Jika kelembutan dan kasih sayang kita jadikan panglima dalam mengelola sebuah negara, apa yang namanya dukungan rakyat akan hadir, keadilan dan kesejahteraan tumbuh dan berkembang di tengah-tengah masyarakat. Ketika seorang pemimpin tampil sebagai tokoh panutan, mampu menyelaraskan ucapan dan tindakan, partisipasi serta dukungan rakyat akan menguat. Secara otomatis program-program pemerintah akan berjalan dengan baik di tengah-tengah masyarakat. Kasih sayang sifat yang indah dan lembut.
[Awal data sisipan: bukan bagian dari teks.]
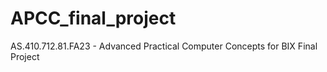 # APCC_final_project
AS.410.712.81.FA23 - Advanced Practical Computer Concepts for BIX Final Project
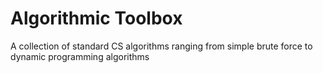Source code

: # Algorithmic Toolbox

A collection of standard CS algorithms ranging from simple brute force to dynamic programming algorithms
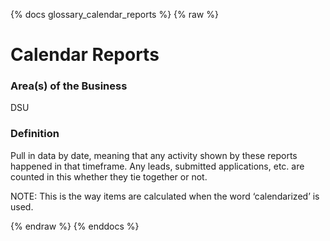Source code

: {% docs glossary_calendar_reports %}
{% raw %}

<a name="calendar_reports"></a>
# Calendar Reports

### Area(s) of the Business
DSU

### Definition
Pull in data by date, meaning that any activity shown by these reports happened in that timeframe. 
Any leads, submitted applications, etc. are counted in this whether they tie together or not. 

NOTE: This is the way items are calculated when the word ‘calendarized’ is used. 

{% endraw %}
{% enddocs %}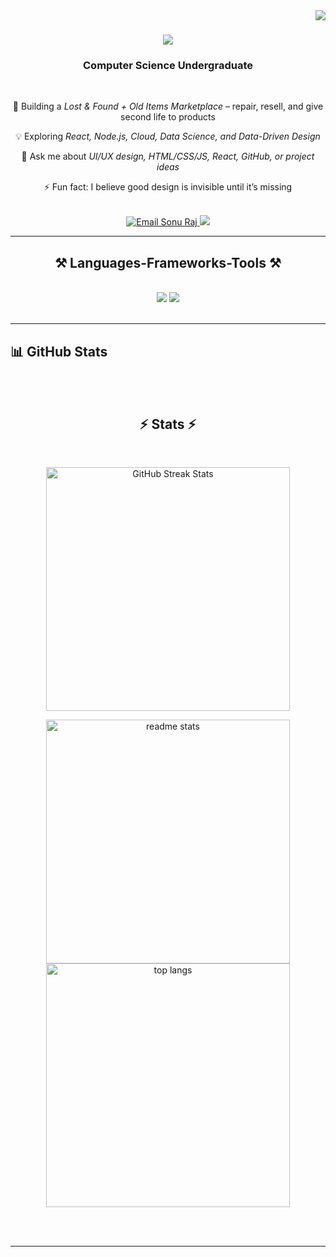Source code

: <img align="right" src="https://visitor-badge.laobi.icu/badge?page_id=sonucps.sonucps" />

<h1 align="center">
    <img src="https://readme-typing-svg.herokuapp.com/?font=Righteous&size=35&center=true&vCenter=true&width=500&height=70&duration=4000&lines=Hi+There!+👋;+I'm+sonu+raj!;" />
</h1>

<h3 align="center">Computer Science Undergraduate</h3>

<br/>

<div align="center">

 

🌱 Building a *Lost & Found + Old Items Marketplace* – repair, resell, and give second life to products  

💡 Exploring *React, Node.js, Cloud, Data Science, and Data-Driven Design*  

💬 Ask me about *UI/UX design, HTML/CSS/JS, React, GitHub, or project ideas*  

⚡ Fun fact: I believe good design is invisible until it’s missing  

</div>

<br/>

<div align="center"> 
  <a href="mailto:7sonunos7@gmail.com">
  <img src="https://img.shields.io/badge/Gmail-333333?style=for-the-badge&logo=gmail&logoColor=red" alt="Email Sonu Raj" />
</a>

  <a href="https://www.linkedin.com/in/sonu-raj-6a799530a/" target="_blank">
    <img src="https://img.shields.io/badge/LinkedIn-0077B5?style=for-the-badge&logo=linkedin&logoColor=white" />
  </a>

</div>

<hr/>

<h2 align="center">⚒ Languages-Frameworks-Tools ⚒</h2>
<br/>

<div align="center">
    <img src="https://skillicons.dev/icons?i=react,bootstrap,mui,html,css,vscode,github,figma,tailwind,git,r" />
    <img src="https://skillicons.dev/icons?i=nodejs,python,javascript,typescript,express,firebase,mongodb,c,java,nextjs,mysql,flask" />
</div>

<br/>
<hr/>



## 📊 GitHub Stats

<br/><br/>

<h2 align="center">⚡ Stats ⚡</h2>
<br/>

<div align="center">

  <!-- Streak Stats using salesp07 Vercel link -->
  <img 
      width="390"
      src="https://github-readme-streak-stats-salesp07.vercel.app/?user=sonucps&count_private=true&theme=react&border_radius=10" 
      alt="GitHub Streak Stats" 
    />

  <!-- GitHub Stats -->
 <img width=390 src="https://github-readme-stats-salesp07.vercel.app/api?username=sonucps&count_private=true&show_icons=true&theme=react&rank_icon=github&border_radius=10" alt="readme stats" />

  <br/>

  <!-- Top Languages -->
  <img width="390" src="https://github-readme-stats.vercel.app/api/top-langs/?username=sonucps&langs_count=8&layout=compact&theme=react&border_radius=10&size_weight=0.5&count_weight=0.5" alt="top langs" />

</div>

<br/><br/>
<hr/>
<br/>




<br/>
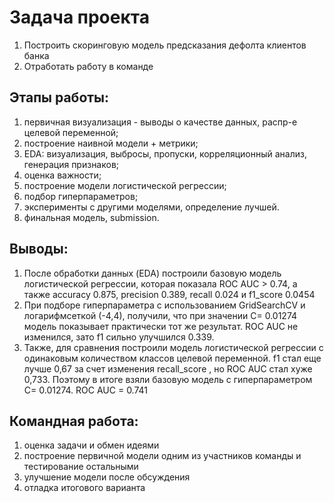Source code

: # Задача проекта
 1. Построить скоринговую модель предсказания дефолта клиентов банка
 2. Отработать работу в команде
 

## Этапы работы:

1. первичная визуализация - выводы о качестве данных, распр-е целевой переменной;
2. построение наивной модели + метрики;
3. EDA: визуализация, выбросы, пропуски, корреляционный анализ, генерация признаков;
4. оценка важности;
5. построение модели логистической регрессии;
6. подбор гиперпараметров;
7. эксперименты с другими моделями, определение лучшей.
8. финальная модель, submission.

## Выводы:

1. После обработки данных (EDA) построили базовую модель логистической регрессии, которая показала ROC AUC > 0.74, а также accuracy 0.875, precision 0.389, recall 0.024 и f1_score 0.0454
2. При подборе гиперпараметра с использованием GridSearchCV и логарифмсеткой (-4,4), получили, что при значении C= 0.01274 модель показывает практически тот же результат. ROC AUC не изменился, зато f1 сильно улучшился 0.339.
3. Также, для сравнения построили модель логистической регрессии с одинаковым количеством классов целевой переменной. f1 стал еще лучше 0,67 за счет изменения recall_score , но ROC AUC стал хуже 0,733. Поэтому в итоге взяли базовую модель с гиперпараметром C= 0.01274. ROC AUC = 0.741

## Командная работа:
1. оценка задачи и обмен идеями
2. построение первичной модели одним из участников команды и тестирование остальными
3. улучшение модели после обсуждения
3. отладка итогового варианта

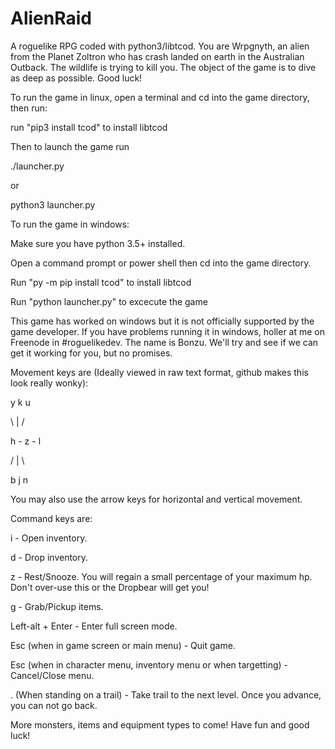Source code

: # AlienRaid
A roguelike RPG coded with python3/libtcod. You are Wrpgnyth, an alien from the Planet Zoltron who has crash landed on earth in the Australian Outback. The wildlife is trying to kill you. The object of the game is to dive as deep as possible. Good luck! 

To run the game in linux, open a terminal and cd into the game directory, then run:

run "pip3 install tcod" to install libtcod


Then to launch the game run
 
./launcher.py

or

python3 launcher.py



To run the game in windows:

Make sure you have python 3.5+ installed.

Open a command prompt or power shell then cd into the game directory.

Run "py -m pip install tcod" to install libtcod

Run "python launcher.py" to excecute the game

This game has worked on windows but it is not officially supported by the game developer. If you have problems running it in windows, holler at me on Freenode in #roguelikedev. The name is Bonzu. We'll try and see if we can get it working for you, but no promises.

Movement keys are (Ideally viewed in raw text format, github makes this look really wonky):
 
 y   k   u
 
  \  |  / 
 
 h - z - l
 
 /   |  \
 
 b   j   n
 

You may also use the arrow keys for horizontal and vertical movement.
 

Command keys are:

i - Open inventory.

d - Drop inventory.

z - Rest/Snooze. You will regain a small percentage of your maximum hp. Don't over-use this or the Dropbear will get you!

g - Grab/Pickup items.

Left-alt + Enter - Enter full screen mode.

Esc (when in game screen or main menu) - Quit game.

Esc (when in character menu, inventory menu or when targetting) - Cancel/Close menu.

. (When standing on a trail) - Take trail to the next level. Once you advance, you can not go back.

More monsters, items and equipment types to come! Have fun and good luck!
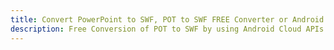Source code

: ---title: Convert PowerPoint to SWF, POT to SWF FREE Converter or Android SDKdescription: Free Conversion of POT to SWF by using Android Cloud APIs & SDKs. Also Create, Edit & Render Microsoft Word & OpenOffice documents in the Cloud.---
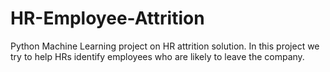 # HR-Employee-Attrition
Python Machine Learning project on HR attrition solution. In this project we try to help HRs identify employees who are likely to leave the company.
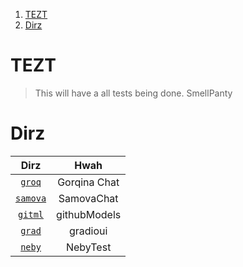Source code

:1. [TEZT](#tezt)
2. [Dirz](#dirz)

# TEZT

> This will have a all tests being done. SmellPanty

# Dirz

|         Dirz          |     Hwah     |
| :-------------------: | :----------: |
|   [`groq`](./groq/)   | Gorqina Chat |
| [`samova`](./samova/) |  SamovaChat  |
|  [`gitml`](./gitml/)  | githubModels |
|   [`grad`](./grad/)   |   gradioui   |
|   [`neby`](./neby/)   |   NebyTest   |
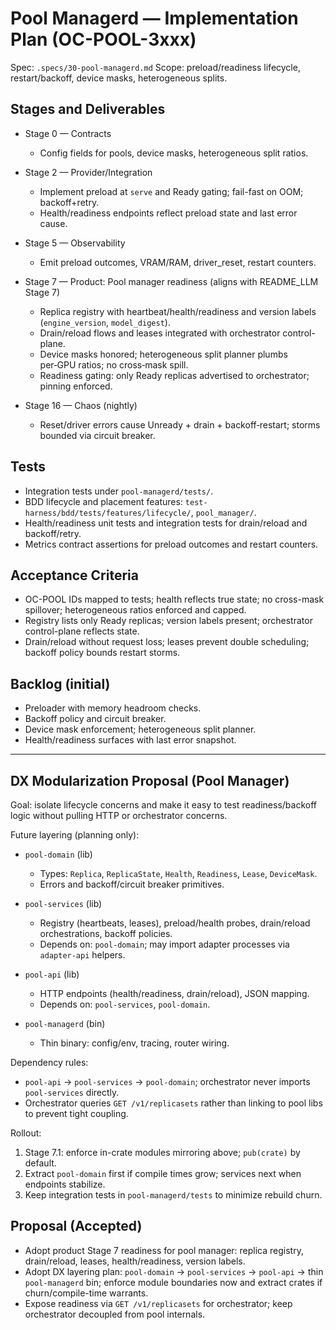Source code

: # Pool Managerd — Implementation Plan (OC-POOL-3xxx)

Spec: `.specs/30-pool-managerd.md`
Scope: preload/readiness lifecycle, restart/backoff, device masks, heterogeneous splits.

## Stages and Deliverables

- Stage 0 — Contracts
  - Config fields for pools, device masks, heterogeneous split ratios.

- Stage 2 — Provider/Integration
  - Implement preload at `serve` and Ready gating; fail-fast on OOM; backoff+retry.
  - Health/readiness endpoints reflect preload state and last error cause.

- Stage 5 — Observability
  - Emit preload outcomes, VRAM/RAM, driver_reset, restart counters.

- Stage 7 — Product: Pool manager readiness (aligns with README_LLM Stage 7)
  - Replica registry with heartbeat/health/readiness and version labels (`engine_version`, `model_digest`).
  - Drain/reload flows and leases integrated with orchestrator control-plane.
  - Device masks honored; heterogeneous split planner plumbs per‑GPU ratios; no cross‑mask spill.
  - Readiness gating: only Ready replicas advertised to orchestrator; pinning enforced.

- Stage 16 — Chaos (nightly)
  - Reset/driver errors cause Unready + drain + backoff‑restart; storms bounded via circuit breaker.

## Tests

- Integration tests under `pool-managerd/tests/`.
- BDD lifecycle and placement features: `test-harness/bdd/tests/features/lifecycle/`, `pool_manager/`.
- Health/readiness unit tests and integration tests for drain/reload and backoff/retry.
- Metrics contract assertions for preload outcomes and restart counters.

## Acceptance Criteria

- OC-POOL IDs mapped to tests; health reflects true state; no cross-mask spillover; heterogeneous ratios enforced and capped.
- Registry lists only Ready replicas; version labels present; orchestrator control-plane reflects state.
- Drain/reload without request loss; leases prevent double scheduling; backoff policy bounds restart storms.

## Backlog (initial)

- Preloader with memory headroom checks.
- Backoff policy and circuit breaker.
- Device mask enforcement; heterogeneous split planner.
- Health/readiness surfaces with last error snapshot.

---

## DX Modularization Proposal (Pool Manager)

Goal: isolate lifecycle concerns and make it easy to test readiness/backoff logic without pulling HTTP or orchestrator concerns.

Future layering (planning only):

- `pool-domain` (lib)
  - Types: `Replica`, `ReplicaState`, `Health`, `Readiness`, `Lease`, `DeviceMask`.
  - Errors and backoff/circuit breaker primitives.

- `pool-services` (lib)
  - Registry (heartbeats, leases), preload/health probes, drain/reload orchestrations, backoff policies.
  - Depends on: `pool-domain`; may import adapter processes via `adapter-api` helpers.

- `pool-api` (lib)
  - HTTP endpoints (health/readiness, drain/reload), JSON mapping.
  - Depends on: `pool-services`, `pool-domain`.

- `pool-managerd` (bin)
  - Thin binary: config/env, tracing, router wiring.

Dependency rules:

- `pool-api` → `pool-services` → `pool-domain`; orchestrator never imports `pool-services` directly.
- Orchestrator queries `GET /v1/replicasets` rather than linking to pool libs to prevent tight coupling.

Rollout:

1) Stage 7.1: enforce in-crate modules mirroring above; `pub(crate)` by default.
2) Extract `pool-domain` first if compile times grow; services next when endpoints stabilize.
3) Keep integration tests in `pool-managerd/tests` to minimize rebuild churn.

## Proposal (Accepted)

- Adopt product Stage 7 readiness for pool manager: replica registry, drain/reload, leases, health/readiness, version labels.
- Adopt DX layering plan: `pool-domain` → `pool-services` → `pool-api` → thin `pool-managerd` bin; enforce module boundaries now and extract crates if churn/compile-time warrants.
- Expose readiness via `GET /v1/replicasets` for orchestrator; keep orchestrator decoupled from pool internals.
Ia dapat meluluhkan kebekuan hati yang sering dirasuki dengki dan kesesatan. Siapa yang memiliki sifat itu pasti menjadi orang besar. Joko Widodo dan Jusuf Kalla serta kita semua mari kita berguru kepada sejarah. Bahwa Rasulullah SAW pernah dihadapkan pada siksaan dan tindakan represif dari kaum musyrikin di awal-awal dakwahnya. Akan tetapi ,kasih sayang beliau mendahului kemarahan beliau terhadap mereka. Apalagi saat ditawari untuk membalas dendam masa lalu, beliau lebih memilih menebar kedamaian. Pernah suatu kali Abu Hurairah memohon kepada Rasulullah untuk mendo'akan keburukan kepada kaum musyrikin. Beliau menanggapinya dengan kata-kata yang begitu menyentuh, ''Aku tidak diutus menjadi tukang laknat. Aku diutus sebagai penyebar rahmat (HR Muslim).''
Sungguh suatu sikap yang agung, bukan hanya itu, saat berada dipuncak kejayaan dan mampu membalas setiap kezaliman yang dideritanya, Rasulullah malah tidak melakukannya. Itu terjadi setelah penaklukan mekkah. Saat itu beliau mengampuni semua pihak yang telah menyakiti dan membunuh para sahabatnya. Rasulullah SAW bersabda,''Tidak ada balas dendam (atas kesalahan) saat ini. Allah mengampuni kalian, dan Allah maha penyayang dari siapa saja yang memiliki sifat kasih sayang (HR Baihaqi dan An-Nasaai).''
Demikianlah, bila kita berusaha mencari cinta dan simpati dari orang lain, kita harus memahami satu kaidah : Orang yang tidak memiliki sesuatu tidak akan bisa memberikan sesuatu tersebut. Karena itu, jangan pernah bermimpi dicintai dan mendapat simpati masyarakat jika pribadi kita masih kolot, keras, kaku, serta jauh dari lemah lembut dan kasih sayang. Jangan pernah bermimpi menggunakan tongkat komando bila kita masih melakukan kekerasan atau aksi-aksi anarkistis saat berinteraksi dengan masyarakat.